---- Supplied data

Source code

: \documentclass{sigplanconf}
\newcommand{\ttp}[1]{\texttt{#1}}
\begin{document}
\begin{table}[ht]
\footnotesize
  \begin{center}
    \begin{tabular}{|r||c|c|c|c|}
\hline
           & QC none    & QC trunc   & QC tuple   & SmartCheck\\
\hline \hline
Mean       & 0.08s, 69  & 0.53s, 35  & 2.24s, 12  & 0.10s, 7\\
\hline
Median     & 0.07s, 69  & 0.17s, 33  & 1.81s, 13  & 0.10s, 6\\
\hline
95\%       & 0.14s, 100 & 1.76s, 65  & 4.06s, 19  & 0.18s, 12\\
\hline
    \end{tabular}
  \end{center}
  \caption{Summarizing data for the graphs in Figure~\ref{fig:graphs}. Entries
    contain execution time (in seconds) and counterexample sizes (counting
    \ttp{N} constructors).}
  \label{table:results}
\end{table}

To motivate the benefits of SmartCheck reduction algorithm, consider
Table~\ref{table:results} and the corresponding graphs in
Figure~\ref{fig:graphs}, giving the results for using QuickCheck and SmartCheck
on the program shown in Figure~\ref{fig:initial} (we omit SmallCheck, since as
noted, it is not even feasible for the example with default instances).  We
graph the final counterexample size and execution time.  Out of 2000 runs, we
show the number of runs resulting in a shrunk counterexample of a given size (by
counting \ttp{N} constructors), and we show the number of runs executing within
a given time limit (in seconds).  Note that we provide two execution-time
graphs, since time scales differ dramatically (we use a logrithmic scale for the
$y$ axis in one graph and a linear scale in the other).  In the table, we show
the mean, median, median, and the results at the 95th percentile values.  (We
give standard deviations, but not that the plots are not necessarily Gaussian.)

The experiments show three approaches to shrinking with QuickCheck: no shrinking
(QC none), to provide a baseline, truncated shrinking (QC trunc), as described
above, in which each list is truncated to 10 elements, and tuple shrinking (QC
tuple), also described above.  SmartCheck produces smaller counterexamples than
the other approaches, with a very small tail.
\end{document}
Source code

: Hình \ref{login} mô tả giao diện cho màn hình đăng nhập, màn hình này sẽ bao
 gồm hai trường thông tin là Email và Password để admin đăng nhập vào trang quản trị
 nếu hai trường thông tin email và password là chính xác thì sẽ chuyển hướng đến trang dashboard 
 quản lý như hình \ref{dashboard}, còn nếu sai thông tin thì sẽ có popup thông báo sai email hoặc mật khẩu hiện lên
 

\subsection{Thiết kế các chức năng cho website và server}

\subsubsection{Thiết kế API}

--------

_What you need to do_
What is asked for is an exact copy of the lines above from the one containing "To motivate the" through the one containing "QuickCheck and SmartCheck", and only those.

_Task solution_
To motivate the benefits of SmartCheck reduction algorithm, consider
Table~\ref{table:results} and the corresponding graphs in
Figure~\ref{fig:graphs}, giving the results for using QuickCheck and SmartCheck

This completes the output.